Tuesday, July 6, 2010

Rare Floral Species Under Threat?

http://timesofindia.indiatimes.com/city/goa/Botanists-fear-threat-to-survival-of-rare-floral-species-at-Rivona/articleshow/6128804.cms


PANAJI: Signs of development activity to lay a road on a lateritic plateau at far-off Kevnem in Rivona has botanists worried. The proposed road passes close to the habitat of Goa's very own sparkly white flowers with brownish-black seeds. In fact, the Dipcadei goanese is so native to the state that it is even named after it. 


"Goa University botanists found a plant unknown to science in this village in 2007. They later named it Dipcadei goaense after a two-year-long research," said M K Janarthanam, professor at the Goa Unviersity. "This is the only place anywhere in the world this plant has been seen," Janarthanam added. 

Though for the past couple of years during the course of their research they have noticed local boys playing football on the plateau, botanists say that the activity has not affected the species' survival. However, they fear that the proposed road will pose a big threat "The road has been laid not far away from large populations of several hundred individuals (flowers) in the Kevnem area," said a concerned research scholar, Ashis Prabhugaonkar, who visited the area on Sunday. 

GU botanists are worried about further destruction of the habitat, which may result in loss of the rare species. "We are contacting the forest department with the details to protect the species in its habitat, though there appears to be no immediate threat," Janarthanam said. 

The findings have appeared in a reputed science journal, Kew Bulletin, published by Royal Botanical Gardens, Kew in England. 

This species of flora is closely related to another Dipcadei species namely, Dipcadei concanense, but differs mainly in terms of the size of the flower. 

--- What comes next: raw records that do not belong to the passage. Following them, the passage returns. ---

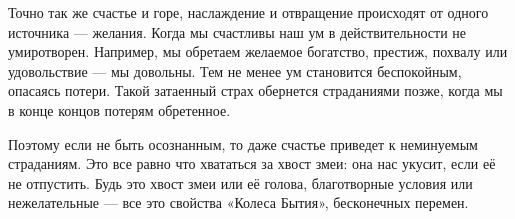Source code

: Точно так же счастье и горе, наслаждение и отвращение происходят от одного источника — желания. Когда мы счастливы наш ум в действительности не умиротворен. Например, мы обретаем желаемое богатство, престиж, похвалу или удовольствие — мы довольны. Тем не менее ум становится беспокойным, опасаясь потери. Такой затаенный страх обернется страданиями позже, когда мы в конце концов потерям обретенное.

Поэтому если не быть осознанным, то даже счастье приведет к неминуемым страданиям. Это все равно что хвататься за хвост змеи: она нас укусит, если её не отпустить. Будь это хвост змеи или её голова, благотворные условия или нежелательные — все это свойства «Колеса Бытия», бесконечных перемен.

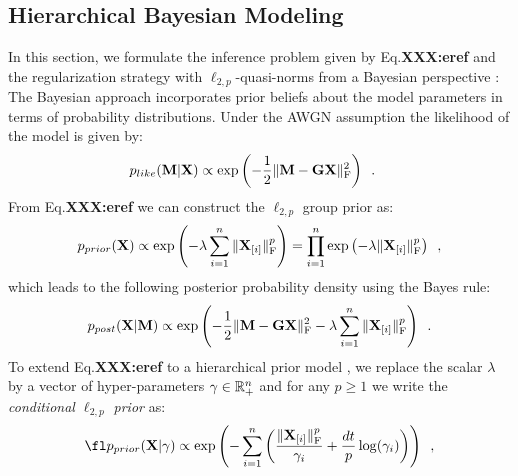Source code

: \subsection{Hierarchical Bayesian Modeling}
\label{sub:HBM}

In this section, we formulate the inference problem given by Eq.\textbf{XXX:eref}%
 and the regularization strategy with $\ell_{2,p}$-quasi-norms from a Bayesian perspective \cite{KaSo05,Lu14}: The Bayesian approach incorporates prior beliefs about the model parameters in terms of probability distributions. Under the AWGN assumption the likelihood of the model is given by:
\begin{eqnarray} \label{eq:like}
p_{like}(\mathbf{M}|\mathbf{X}) &\propto \exp \left( - \frac{1}{2} \|{\mathbf{M} - \mathbf{G} \mathbf{X}}\|_{\rm F}^2 \right) \enspace.
\end{eqnarray}
From Eq.\textbf{XXX:eref}%
 we can construct the $\ell_{2,p}$ group prior as:
 \begin{equation} \label{eq:prior}
p_{prior}(\mathbf{X}) \propto \exp \left( - \lambda \sum_{i=1}^n \|{\mathbf{X}_{[i]}}\|_{\rm F}^p \right)
= \prod_{i=1}^n \exp \left( - \lambda \|{\mathbf{X}_{[i]}}\|_{\rm F}^p \right) \enspace,
\end{equation}
which leads to the following posterior probability density using the Bayes rule:
\begin{equation} \label{eq:post}
p_{post}(\mathbf{X}|\mathbf{M}) \propto \exp \left( - \frac{1}{2} \|{\mathbf{M} - \mathbf{G} \mathbf{X}}\|_{\rm F}^2 - \lambda \sum_{i=1}^n \|{\mathbf{X}_{[i]}}\|_{\rm F}^p \right) \enspace.
\end{equation}
To extend Eq.\textbf{XXX:eref}%
 to a hierarchical prior model \cite{mackay2003information}, we replace the scalar $\lambda$ by a vector of hyper-parameters $\gamma \in \mathbb{R}^{n}_+$ and for any $p \geq 1$ we write the \emph{conditional $\ell_{2,p}$ prior} as:
\begin{equation} \label{eq:condprior}
\fl \hiprior
\propto \exp \left( - \sum_{i=1}^n \left( \frac{\fronorm{\bfX_{[i]}}^p}{\gamma_i} + \frac{d t}{p} \log(\gamma_i)\right)\right) \enspace,
\end{equation}


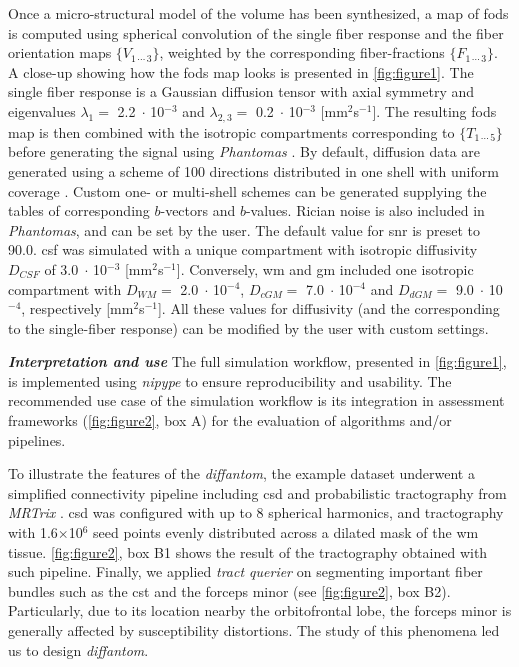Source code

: \documentclass[english]{frontiers/frontiersSCNS} %
\newcommand{\e}[1]{\ensuremath{\;\cdot\,}10\ensuremath{^{#1}}}
\begin{document}
Once a micro-structural model of the volume has been synthesized, a map of \glspl{fod} is computed using spherical
  convolution of the single fiber response and the fiber orientation maps $\{V_{1\,\cdots\,3}\}$, weighted by the
  corresponding fiber-fractions $\{F_{1\,\cdots\,3}\}$.
A close-up showing how the \glspl{fod} map looks is presented in \autoref{fig:figure1}.
The single fiber response is a Gaussian diffusion tensor with axial symmetry and eigenvalues $\lambda_1=$ 2.2\e{-3}
  and $\lambda_{2,3}=$ 0.2\e{-3} [mm$^2$s$^{-1}$].
The resulting \glspl{fod} map is then combined with the isotropic compartments corresponding to $\{T_{1\,\cdots\,5}\}$
  before generating the signal using \emph{Phantomas} \citep{caruyer_Phantomas_2014}.
By default, diffusion data are generated using a scheme of 100 directions distributed in one shell with uniform
  coverage \citep{caruyer_design_2013}.
Custom one- or multi-shell schemes can be generated supplying the tables of corresponding $b$-vectors and $b$-values.
Rician noise is also included in \emph{Phantomas}, and can be set by the user.
The default value for \gls*{snr} is preset to 90.0.
\Gls*{csf} was simulated with a unique compartment with isotropic diffusivity $D_{CSF}$ of 3.0\e{-3} [mm$^2$s$^{-1}$].
Conversely, \Gls*{wm} and \gls*{gm} included one isotropic compartment with $D_{WM} =$ 2.0\e{-4}, $D_{cGM} =$ 7.0\e{-4}
  and $D_{dGM} =$ 9.0\e{-4}, respectively [mm$^2$s$^{-1}$].
All these values for diffusivity (and the corresponding to the single-fiber response) can be modified by the user with
  custom settings.


\noindent\textbf{\textit{Interpretation and use\textcolon}}
The full simulation workflow, presented in \autoref{fig:figure1}, is implemented using
  \emph{nipype} \citep{gorgolewski_nipype_2011} to ensure reproducibility and usability.
The recommended use case of the simulation workflow is its integration in assessment frameworks
  (\autoref{fig:figure2}, box A) for the evaluation of algorithms and/or pipelines.


To illustrate the features of the \emph{diffantom}, the example dataset underwent a simplified
  connectivity pipeline including \gls*{csd} and probabilistic tractography from
  \emph{MRTrix} \citep{tournier_mrtrix_2012}.
\Gls*{csd} was configured with up to 8 spherical harmonics, and tractography with 1.6$\times$10$^\text{6}$
  seed points evenly distributed across a dilated mask of the \gls*{wm} tissue.
\autoref{fig:figure2}, box B1 shows the result of the tractography obtained with such pipeline.
Finally, we applied \emph{tract querier} \citep{wassermann_on_2013} on segmenting important fiber bundles such
  as the \gls*{cst} and the forceps minor (see \autoref{fig:figure2}, box B2).
Particularly, due to its location nearby the orbitofrontal lobe, the forceps minor is generally affected by
  susceptibility distortions.
The study of this phenomena \citep{esteban_simulationbased_2014} led us to design \emph{diffantom}.
\end{document}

"The new species is apparently endemic, because it is known only from the type locality in the foothills of the Western Ghats at Rivona," Janarthanam said. 

Botanists from Kew and South Africa have initiated major research in the family, Hyacinthaceae to which this new species belong. Goa University's botany department has studied flowering plant biodiversity for more than 15 years, but has not traced this species anywhere else. 

"Intensive searches in Goa could not help in tracing the plant anywhere else," Janarthanam said. 

In India, the genus is represented by nine species, including four varieties of which six species are present in Maharashtra alone on lateritic plateaus and table lands. "Otherwise most of the species of the genus have been inhabiting Africa, said the university professor. 

Flowering and fruiting occurs between June to August, botanists said. "The plant starts growing from underground bulbs around June, after the rains. Peak flowering occurs at the height of the monsoon," Prabhugaonkar explained. 

Usha Yadav, a botanist from Willingdon College, Sangli who collaborated in the study could not be contacted. "A search for possible habitats in other localities will continue during the monsoon as in the recent past," Janarthanam said. The conservation status is as of now labelled as 'criticially endangered', following norms laid down by the International Union for Conservation of Nature (IUCN), "...as it is limited in its populations and seen in only one locality," he added. 

Each individual may last for just over three days and by the end of season, most of the plants in the population are seen with one to four leaves, though plants during peak growing season even sprout seven leaves, he explained. 

The authors of the study predict that there may be a special species of moth pollinating this plant. "It will be interesting to look for the pollinator of these species as it may be a moth," Janarthanam said. The authors of the study are also trying to contact some locals in a bid to create awareness about the plant.